ジェーン・フォンダ 「バーバレラ」1968年 オープニング - YouTube

 

 中身は単なるご都合主義の冒険活劇なんだけど、とにかく小道具とか美術や小ネタがいろいろオサレすぎて映像が楽しい。今となっては何だろうって感じの宇宙船の外装とか、ファーが敷き詰められて田舎によくあるワゴンRみたいになってる内装とか、それなのになんか美術品が飾ってある謎空間とか、栄養補給の謎液体とか、もうそういうギミックでお腹いっぱい。すげぇ面白い。

 

 もう宇宙船パートでメロメロなんだけど、目的の星にやってきてからこれまたすごい。謎の子供たちに拉致られて不気味な人形で謎の拷問を受けてちょうどいい感じに破ける服。そして柱に縛り付けられてアンアン悶えるバーバレラ。OPは置いておいて、初っ端からものすごくエロいです。そして最後まで見ても、この拷問が一体何のためのものかよくわからないのもポイントが高いです。

 

 そして助けてくれた御仁のお礼が「セックス(旧式)」っていうもので、今時の地球では「ピル(興奮伝達剤)」なるものを服用して手のひらを合わせるとめちゃくちゃ気持ちよくなるらしいです。そんなハックスリィの世界みたいなセックスなんて冗談、俺は姉ちゃんアンタに突っ込みたいんだと正直に伝える命の恩人。「あれは貧しい人たちがやるものよ!」と一度拒絶するバーバレラだけど、身体は正直なので旧式のセックスを堪能。すっかりハマってしまう。それにしても「(旧式の)セックスは貧しい人だけがする」ってすごい字面。いろいろここから考えてしまう。

 

 そして悪の都ソゴーに目的の科学者がいるって情報を得るんだけど、このソゴーの前の善人が捨てられている迷路がかなり悲惨。蘭の花を食べて生きているとか一体どういうことなんだ。
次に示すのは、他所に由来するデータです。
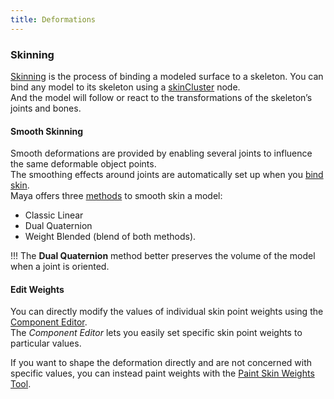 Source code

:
 ```yaml
---
title: Deformations
---
```


### Skinning

[Skinning](https://help.autodesk.com/view/MAYAUL/2020/ENU/?guid=GUID-EFE68C08-9ADA-4355-8203-5D1D109DCC82) is the process of binding a modeled surface to a skeleton. You can bind any model to its skeleton using a [skinCluster](https://help.autodesk.com/view/MAYAUL/2020/ENU/?guid=GUID-2E292C8A-388A-4E77-B42D-165F1C9E1E5F) node.  
And the model will follow or react to the transformations of the skeleton’s joints and bones.  

#### Smooth Skinning

Smooth deformations are provided by enabling several joints to influence the same deformable object points.  
The smoothing effects around joints are automatically set up when you [bind skin](https://help.autodesk.com/view/MAYAUL/2020/ENU/?guid=GUID-8DBA9E62-3854-4348-A0AD-1F981ECEA54F).  
Maya offers three [methods](https://help.autodesk.com/view/MAYAUL/2020/ENU/?guid=GUID-630C335C-B63E-4F2E-A4A4-AEA1DD00B0D6) to smooth skin a model:  

- Classic Linear
- Dual Quaternion
- Weight Blended (blend of both methods).

!!! The **Dual Quaternion** method better preserves the volume of the model when a joint is oriented.  

#### Edit Weights

You can directly modify the values of individual skin point weights using the [Component Editor](https://help.autodesk.com/view/MAYAUL/2020/ENU/?guid=GUID-B698CC5D-2771-488E-98E8-2D4E31DB3B2D).  
The *Component Editor* lets you easily set specific skin point weights to particular values.

If you want to shape the deformation directly and are not concerned with specific values, you can instead paint weights with the [Paint Skin Weights Tool](https://help.autodesk.com/view/MAYAUL/2020/ENU/?guid=GUID-99189E9D-237F-471E-A02C-BE6593B4828B). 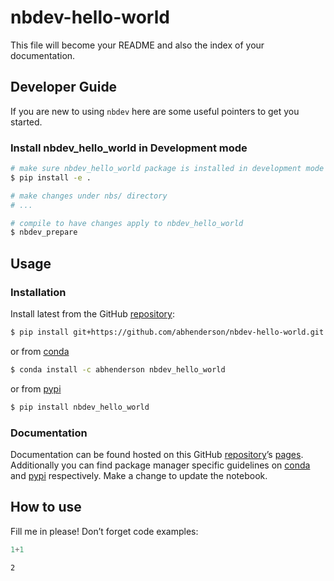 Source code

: # nbdev-hello-world


<!-- WARNING: THIS FILE WAS AUTOGENERATED! DO NOT EDIT! -->

This file will become your README and also the index of your
documentation.

## Developer Guide

If you are new to using `nbdev` here are some useful pointers to get you
started.

### Install nbdev_hello_world in Development mode

``` sh
# make sure nbdev_hello_world package is installed in development mode
$ pip install -e .

# make changes under nbs/ directory
# ...

# compile to have changes apply to nbdev_hello_world
$ nbdev_prepare
```

## Usage

### Installation

Install latest from the GitHub
[repository](https://github.com/abhenderson/nbdev-hello-world):

``` sh
$ pip install git+https://github.com/abhenderson/nbdev-hello-world.git
```

or from [conda](https://anaconda.org/abhenderson/nbdev-hello-world)

``` sh
$ conda install -c abhenderson nbdev_hello_world
```

or from [pypi](https://pypi.org/project/nbdev-hello-world/)

``` sh
$ pip install nbdev_hello_world
```

### Documentation

Documentation can be found hosted on this GitHub
[repository](https://github.com/abhenderson/nbdev-hello-world)’s
[pages](https://abhenderson.github.io/nbdev-hello-world/). Additionally
you can find package manager specific guidelines on
[conda](https://anaconda.org/abhenderson/nbdev-hello-world) and
[pypi](https://pypi.org/project/nbdev-hello-world/) respectively. Make a
change to update the notebook.

## How to use

Fill me in please! Don’t forget code examples:

``` python
1+1
```

    2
飛ぶ気力を失った盲目のイケメン有翼人をバーバレラの魅力で飛行能力を取り戻したり空中戦と展開したりといろいろあって、悪の都に何とかたどり着く。どうでもいいけど「ソゴー」って聞くとどうしても「そごう」になっちゃうんだけど、多分「ソドムとゴモラ」のことなんだろうな。

 

 悪の都ではこれまたエロい女帝にイケメン有翼人と一緒に捕まって、「インコのエサになる」というビジュアルだけに特化したよくわからない拷問を受けるバーバレラ。そしてまたいい具合に服が破け、アンアン悶えるよくわからないエロ展開。そこからなんとか脱出すると革命軍のアジトで、また助けてもらったお礼にセックスをせがまれる。今度は今風の「クスリを飲んで手のひらを合わせたら気持ちいい!」をヤるのですが、なんかボンボンしてるだけで何かの宗教儀式のようにしか見えない。やっぱり濡れたりするのかなぁ。

 

 その後「女帝を倒すには見えない壁を見えない鍵で開ける」というミッションが始まるのですが、この辺のギミックが素敵すぎて本当にたまらない。見えない壁に見えない鍵というのも実際にカッコいいのですが、やっぱり敵に捕まって「セックスマシーンで拷問」が一番です。音響で気持ち良くして快楽の絶頂の時に死ぬらしいのですが、ただ気持ちいいだけで終わってしまいます。よくあるエロ漫画をそのまま映画にした感じがすごくたまんないです。

 

Barbarella (1968) in the Excessive Machine - YouTube

 

 その後は黒幕とかいろんな伏線回収で悪の帝国がなくなってハッピーエンドでおしまいです。エロパートがもうないのであっさりです。

 

 徹頭徹尾「エロい」しか感想のない映画でした。でもその「エロい」もかなりレベルの高いアート的な「エロい」なので見ていて楽しいです。ただストーリーを求めるとただのエロ漫画なのでオススメはしません。キッチュな映像を楽しみたい人にひたすらオススメです。

 

 あと、この映画を知ったのは「SFファンタジア第一巻」に書いてあったからというのが大きくて、今引っ張り出してきてよく見たら「セックスマシーン」のくだりは拷問って紹介されていないし、何故か女帝を「バーバレラ」と紹介しているし、「これ書いた奴映画観てないな!!」っていうのがわかってなんか40年越しくらいに面白かった。他にも読み返してみると『人間がいっぱい』の説明も微妙に違う気がするし、やっぱり原典にあたるのは大事だなぁと思った次第です、終わり。